Please bring back my dock boards.


----------



## shadslinger (Aug 21, 2005)

Lol!


You never know unless you go


----------



## pYr8 (Apr 17, 2012)

We got a serious soaking, indeed!
Hope all is well, or gonna be, at your place Mark


----------



## nikki (Apr 14, 2011)

Forcasters and ball players are far from perfect but still get paid and it was a bad week for forecasters. Lots of water as here I recorded 5.8" and I noticed this morn that Somerville rise has slowed from 1" in 3 hrs past 3 days to 1" in past 9 hrs. Keeps most ramps open for spring breakers.


----------



## SetDaHook (Oct 21, 2010)

markbrumbaugh said:


> Please bring back my dock boards.


I think they are in my cove along with the Styrofoam cups, plastic bottles and some potato chip bags!!


----------



## shadslinger (Aug 21, 2005)

Mark, your frigging boards are all over the lake dude!
I made a long haul twice today with my party looking for some kind of bite and everywhere I went I was dodging those boards.


----------



## kellisag (Feb 18, 2010)

shadslinger said:


> Mark, your frigging boards are all over the lake dude!
> I made a long haul twice today with my party looking for some kind of bite and everywhere I went I was dodging those boards.


No kidding!!

A lot of small trash but some big logs and boards all over the south end


----------



## Whitebassfisher (May 4, 2007)

The human trash is unbelievable upstream! About 6 or 7 weeks back we had almost these levels. So does that mean all this trash was either in those few feet of elevation that didn't get washed 6 or 7 weeks back, or that people have dumped that much in 6 or 7 weeks?


----------



## markbrumbaugh (Jul 13, 2010)

shadslinger said:


> Mark, your frigging boards are all over the lake dude!
> I made a long haul twice today with my party looking for some kind of bite and everywhere I went I was dodging those boards.
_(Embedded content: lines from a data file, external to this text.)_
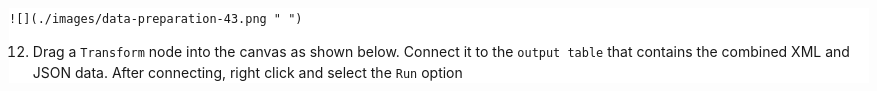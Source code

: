     ![](./images/data-preparation-43.png " ")

12. Drag a `Transform` node into the canvas as shown below. Connect it to the `output table` that contains the combined XML and JSON data. After connecting, right click and select the `Run` option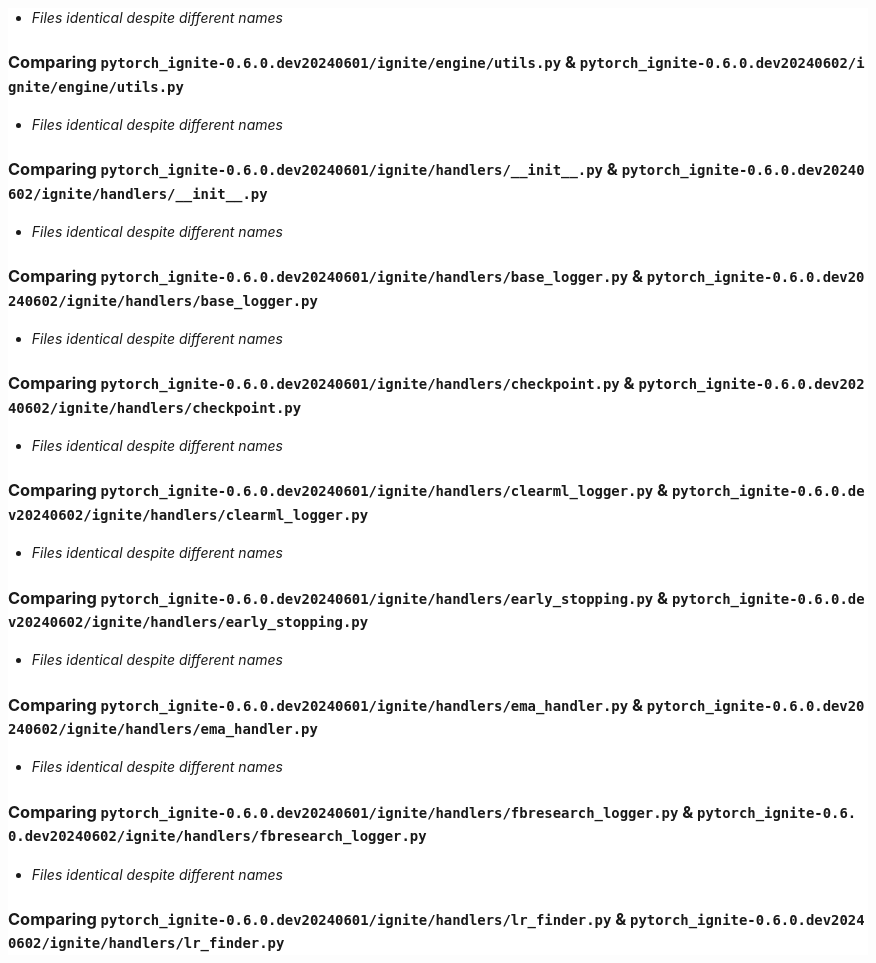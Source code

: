  * *Files identical despite different names*

### Comparing `pytorch_ignite-0.6.0.dev20240601/ignite/engine/utils.py` & `pytorch_ignite-0.6.0.dev20240602/ignite/engine/utils.py`

 * *Files identical despite different names*

### Comparing `pytorch_ignite-0.6.0.dev20240601/ignite/handlers/__init__.py` & `pytorch_ignite-0.6.0.dev20240602/ignite/handlers/__init__.py`

 * *Files identical despite different names*

### Comparing `pytorch_ignite-0.6.0.dev20240601/ignite/handlers/base_logger.py` & `pytorch_ignite-0.6.0.dev20240602/ignite/handlers/base_logger.py`

 * *Files identical despite different names*

### Comparing `pytorch_ignite-0.6.0.dev20240601/ignite/handlers/checkpoint.py` & `pytorch_ignite-0.6.0.dev20240602/ignite/handlers/checkpoint.py`

 * *Files identical despite different names*

### Comparing `pytorch_ignite-0.6.0.dev20240601/ignite/handlers/clearml_logger.py` & `pytorch_ignite-0.6.0.dev20240602/ignite/handlers/clearml_logger.py`

 * *Files identical despite different names*

### Comparing `pytorch_ignite-0.6.0.dev20240601/ignite/handlers/early_stopping.py` & `pytorch_ignite-0.6.0.dev20240602/ignite/handlers/early_stopping.py`

 * *Files identical despite different names*

### Comparing `pytorch_ignite-0.6.0.dev20240601/ignite/handlers/ema_handler.py` & `pytorch_ignite-0.6.0.dev20240602/ignite/handlers/ema_handler.py`

 * *Files identical despite different names*

### Comparing `pytorch_ignite-0.6.0.dev20240601/ignite/handlers/fbresearch_logger.py` & `pytorch_ignite-0.6.0.dev20240602/ignite/handlers/fbresearch_logger.py`

 * *Files identical despite different names*

### Comparing `pytorch_ignite-0.6.0.dev20240601/ignite/handlers/lr_finder.py` & `pytorch_ignite-0.6.0.dev20240602/ignite/handlers/lr_finder.py`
Thanks Loy...I needed to hear that, being 500 miles away!


----------



## markbrumbaugh (Jul 13, 2010)

*Come on folks...*

I can see dock boards washing away, but trash? Geez, who was your Momma? Let's keep the earth trash less, and I am no liberal!


----------



## whsalum (Mar 4, 2013)

Amen, What ever happened to putting a Walmart sack in your boat and throwing your trash away when you get home ??


----------



## Flyingvranch (Mar 10, 2014)

About a month ago I commented on the huge amounts of garbage and trash lining the banks of the Trinity. It's truly stomach turning. Last year I did find floating two nice full metal gas cans and a copy of Juggs magazine floating in the river. I guess there is an upside to everything!


----------



## Flyingvranch (Mar 10, 2014)

And no my wife was not amused either......


----------



## RiverRat1962 (Mar 23, 2009)

Its not the stuff you can identify I'm worried about.. Its the pollution and sewer I'm more concerned. All we see south of the spillway is large amounts of slimy thick brown/grey floating foam..


----------